David Craig, Kishore Kanakamedala, and Ranjit Tinaikar
Web exclusive, May 2007
Senior IT executives in North America believe they are successfully aligning IT strategy with the needs of the businesses they serve, according to McKinsey’s recent survey of chief information officers and other senior IT executives.1 Such an alignment, in our experience, typically means CIOs are collaborating with the business in ways that add significant value, rather than just reacting to the demands of the business. Within our framework for maturity of IT strategy (Exhibit 1), we consider this to be a more advanced stage of IT strategy. IT organizations that have mastered the art of business collaboration may be poised to move to a more advanced form of strategic planning, a level at which they can truly show the business how, where, and when to use IT as a competitive weapon.

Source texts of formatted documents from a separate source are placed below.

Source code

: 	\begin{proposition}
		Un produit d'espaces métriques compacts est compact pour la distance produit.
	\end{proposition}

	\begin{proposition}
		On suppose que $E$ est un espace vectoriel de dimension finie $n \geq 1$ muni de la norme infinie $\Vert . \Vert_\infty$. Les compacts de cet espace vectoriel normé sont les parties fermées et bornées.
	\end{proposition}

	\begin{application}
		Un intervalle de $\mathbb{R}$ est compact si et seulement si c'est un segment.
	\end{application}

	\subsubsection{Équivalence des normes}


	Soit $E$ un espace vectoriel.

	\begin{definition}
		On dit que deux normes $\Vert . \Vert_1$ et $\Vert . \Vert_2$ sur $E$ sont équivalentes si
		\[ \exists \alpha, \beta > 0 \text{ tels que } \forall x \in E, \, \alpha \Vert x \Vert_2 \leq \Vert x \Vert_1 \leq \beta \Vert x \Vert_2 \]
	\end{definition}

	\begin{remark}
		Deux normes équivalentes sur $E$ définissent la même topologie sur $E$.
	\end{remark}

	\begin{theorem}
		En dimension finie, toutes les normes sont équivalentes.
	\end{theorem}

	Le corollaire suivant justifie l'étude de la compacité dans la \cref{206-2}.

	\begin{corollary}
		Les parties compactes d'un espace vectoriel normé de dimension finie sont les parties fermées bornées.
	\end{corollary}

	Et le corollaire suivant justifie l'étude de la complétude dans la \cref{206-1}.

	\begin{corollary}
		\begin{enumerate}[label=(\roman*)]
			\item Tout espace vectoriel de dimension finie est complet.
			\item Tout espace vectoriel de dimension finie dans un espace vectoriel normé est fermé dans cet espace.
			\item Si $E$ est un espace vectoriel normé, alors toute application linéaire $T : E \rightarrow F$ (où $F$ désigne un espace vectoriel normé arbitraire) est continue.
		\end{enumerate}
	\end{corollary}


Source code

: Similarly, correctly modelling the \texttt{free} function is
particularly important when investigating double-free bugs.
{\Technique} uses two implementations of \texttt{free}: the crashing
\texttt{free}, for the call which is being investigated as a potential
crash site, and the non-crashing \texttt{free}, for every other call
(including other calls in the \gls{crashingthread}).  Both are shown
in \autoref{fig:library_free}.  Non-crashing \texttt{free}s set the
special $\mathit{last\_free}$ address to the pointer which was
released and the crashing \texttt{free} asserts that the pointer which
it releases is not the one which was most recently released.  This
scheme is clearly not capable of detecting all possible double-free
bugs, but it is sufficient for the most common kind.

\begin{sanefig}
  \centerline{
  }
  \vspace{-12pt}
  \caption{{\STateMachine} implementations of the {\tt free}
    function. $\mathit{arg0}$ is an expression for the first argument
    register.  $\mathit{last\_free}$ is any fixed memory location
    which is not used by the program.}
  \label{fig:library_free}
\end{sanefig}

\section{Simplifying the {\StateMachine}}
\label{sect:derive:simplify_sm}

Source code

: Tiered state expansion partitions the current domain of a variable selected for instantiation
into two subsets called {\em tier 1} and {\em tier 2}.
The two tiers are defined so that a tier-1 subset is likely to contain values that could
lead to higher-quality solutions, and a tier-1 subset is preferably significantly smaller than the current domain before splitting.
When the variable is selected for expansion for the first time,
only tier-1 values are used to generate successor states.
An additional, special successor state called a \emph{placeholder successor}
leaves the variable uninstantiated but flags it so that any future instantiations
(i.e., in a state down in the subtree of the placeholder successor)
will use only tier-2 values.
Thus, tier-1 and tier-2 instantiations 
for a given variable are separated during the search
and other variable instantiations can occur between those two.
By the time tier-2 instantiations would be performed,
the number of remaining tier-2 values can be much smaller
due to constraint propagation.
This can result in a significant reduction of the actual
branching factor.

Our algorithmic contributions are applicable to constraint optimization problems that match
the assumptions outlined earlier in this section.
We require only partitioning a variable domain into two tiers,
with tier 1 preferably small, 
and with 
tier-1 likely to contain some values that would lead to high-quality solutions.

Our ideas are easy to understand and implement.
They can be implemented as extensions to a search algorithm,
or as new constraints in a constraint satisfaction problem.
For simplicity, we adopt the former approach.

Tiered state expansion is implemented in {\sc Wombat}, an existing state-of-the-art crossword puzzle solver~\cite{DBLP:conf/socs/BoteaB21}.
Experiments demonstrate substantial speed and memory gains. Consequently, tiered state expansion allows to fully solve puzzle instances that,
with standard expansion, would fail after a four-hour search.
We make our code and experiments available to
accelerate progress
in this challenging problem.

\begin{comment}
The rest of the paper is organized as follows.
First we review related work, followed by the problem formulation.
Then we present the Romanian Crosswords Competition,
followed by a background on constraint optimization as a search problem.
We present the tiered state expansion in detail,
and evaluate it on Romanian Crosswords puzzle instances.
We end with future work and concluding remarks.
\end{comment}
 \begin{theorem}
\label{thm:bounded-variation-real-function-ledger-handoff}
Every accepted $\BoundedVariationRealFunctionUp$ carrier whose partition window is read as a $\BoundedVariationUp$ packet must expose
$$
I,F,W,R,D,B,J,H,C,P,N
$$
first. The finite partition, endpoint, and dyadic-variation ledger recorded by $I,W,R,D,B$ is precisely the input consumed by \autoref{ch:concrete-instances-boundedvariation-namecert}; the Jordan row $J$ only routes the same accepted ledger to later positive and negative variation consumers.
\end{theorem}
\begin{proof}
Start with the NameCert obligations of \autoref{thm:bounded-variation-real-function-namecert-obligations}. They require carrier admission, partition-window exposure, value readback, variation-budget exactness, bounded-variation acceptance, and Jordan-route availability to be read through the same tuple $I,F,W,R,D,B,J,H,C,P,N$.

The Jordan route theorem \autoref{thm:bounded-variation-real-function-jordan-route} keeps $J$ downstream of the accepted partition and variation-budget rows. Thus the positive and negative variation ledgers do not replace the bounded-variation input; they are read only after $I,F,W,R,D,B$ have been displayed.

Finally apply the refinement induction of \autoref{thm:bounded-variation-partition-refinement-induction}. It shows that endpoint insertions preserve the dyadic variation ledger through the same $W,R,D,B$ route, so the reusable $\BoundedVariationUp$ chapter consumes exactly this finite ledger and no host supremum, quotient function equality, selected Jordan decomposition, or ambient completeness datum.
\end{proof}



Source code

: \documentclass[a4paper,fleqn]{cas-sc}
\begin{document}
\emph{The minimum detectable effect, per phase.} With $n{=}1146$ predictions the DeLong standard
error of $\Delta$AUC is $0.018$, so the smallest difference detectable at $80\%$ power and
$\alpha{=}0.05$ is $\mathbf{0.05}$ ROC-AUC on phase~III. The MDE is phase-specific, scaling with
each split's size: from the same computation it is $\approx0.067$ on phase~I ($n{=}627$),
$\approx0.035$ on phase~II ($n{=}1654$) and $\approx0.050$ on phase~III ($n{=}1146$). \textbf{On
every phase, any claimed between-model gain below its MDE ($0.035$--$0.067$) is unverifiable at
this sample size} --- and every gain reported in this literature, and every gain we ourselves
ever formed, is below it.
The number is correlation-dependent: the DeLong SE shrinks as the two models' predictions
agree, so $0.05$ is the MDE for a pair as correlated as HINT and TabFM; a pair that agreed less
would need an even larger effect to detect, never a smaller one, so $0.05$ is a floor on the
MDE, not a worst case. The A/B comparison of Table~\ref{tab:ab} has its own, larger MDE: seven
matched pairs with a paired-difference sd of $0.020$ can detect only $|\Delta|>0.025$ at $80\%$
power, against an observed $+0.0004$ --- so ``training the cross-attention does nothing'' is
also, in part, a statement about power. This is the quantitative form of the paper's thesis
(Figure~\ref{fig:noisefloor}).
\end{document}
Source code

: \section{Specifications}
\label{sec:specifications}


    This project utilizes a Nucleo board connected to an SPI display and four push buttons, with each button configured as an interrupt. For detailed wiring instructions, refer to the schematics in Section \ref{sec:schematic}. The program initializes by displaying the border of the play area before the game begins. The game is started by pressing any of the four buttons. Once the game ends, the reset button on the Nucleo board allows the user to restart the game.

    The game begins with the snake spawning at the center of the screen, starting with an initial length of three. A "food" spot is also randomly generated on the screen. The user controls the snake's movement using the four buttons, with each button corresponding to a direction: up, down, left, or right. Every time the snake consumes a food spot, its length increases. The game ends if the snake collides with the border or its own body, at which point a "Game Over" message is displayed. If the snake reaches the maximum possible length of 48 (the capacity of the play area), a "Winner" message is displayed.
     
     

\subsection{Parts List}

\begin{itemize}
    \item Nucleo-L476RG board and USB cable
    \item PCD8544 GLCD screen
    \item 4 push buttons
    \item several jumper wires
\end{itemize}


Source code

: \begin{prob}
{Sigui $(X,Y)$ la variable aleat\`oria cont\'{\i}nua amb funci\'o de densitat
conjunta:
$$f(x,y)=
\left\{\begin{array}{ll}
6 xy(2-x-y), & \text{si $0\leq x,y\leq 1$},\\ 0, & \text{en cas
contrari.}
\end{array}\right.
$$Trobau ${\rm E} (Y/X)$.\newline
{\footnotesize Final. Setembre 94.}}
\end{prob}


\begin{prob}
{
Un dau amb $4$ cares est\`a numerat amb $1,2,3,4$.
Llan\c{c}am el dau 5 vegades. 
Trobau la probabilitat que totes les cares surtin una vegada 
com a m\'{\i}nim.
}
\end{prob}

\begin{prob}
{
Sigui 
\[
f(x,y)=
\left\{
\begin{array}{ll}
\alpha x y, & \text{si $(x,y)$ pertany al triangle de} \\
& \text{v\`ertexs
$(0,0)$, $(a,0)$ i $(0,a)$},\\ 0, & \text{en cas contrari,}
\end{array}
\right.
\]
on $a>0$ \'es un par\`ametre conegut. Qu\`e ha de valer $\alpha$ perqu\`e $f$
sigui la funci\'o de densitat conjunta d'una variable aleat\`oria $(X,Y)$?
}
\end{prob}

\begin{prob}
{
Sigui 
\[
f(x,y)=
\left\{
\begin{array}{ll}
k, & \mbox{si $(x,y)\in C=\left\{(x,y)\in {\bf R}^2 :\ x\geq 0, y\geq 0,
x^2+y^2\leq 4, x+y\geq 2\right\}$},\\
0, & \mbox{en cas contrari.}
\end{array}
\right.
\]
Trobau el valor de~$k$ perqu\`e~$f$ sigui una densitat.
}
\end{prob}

Eighty-three percent of the respondents agree that their company’s IT strategy is developed collaboratively between IT and business operations, while 79 percent say that their IT plans are shaped by the close integration of IT strategy and business strategy (Exhibit 2).
Further evidence of IT’s collaborative role in shaping business strategy is the fact that so many CIOs now have a seat at the table with senior management. They report to the CEO in 44 percent of all cases; an additional 42 percent report to either the chief operating officer or the chief financial officer.
Even so, IT strategy in most companies has not yet reached its full potential, which in our experience involves exploiting innovation to drive constant improvement in the operations of a business and to give it a real advantage over competitors with new products and capabilities.2 Fewer than two-thirds of the survey respondents say that technological innovation shapes their strategy. Only 43 percent say they are either very or extremely effective at identifying areas where IT can add the most value (Exhibit 3).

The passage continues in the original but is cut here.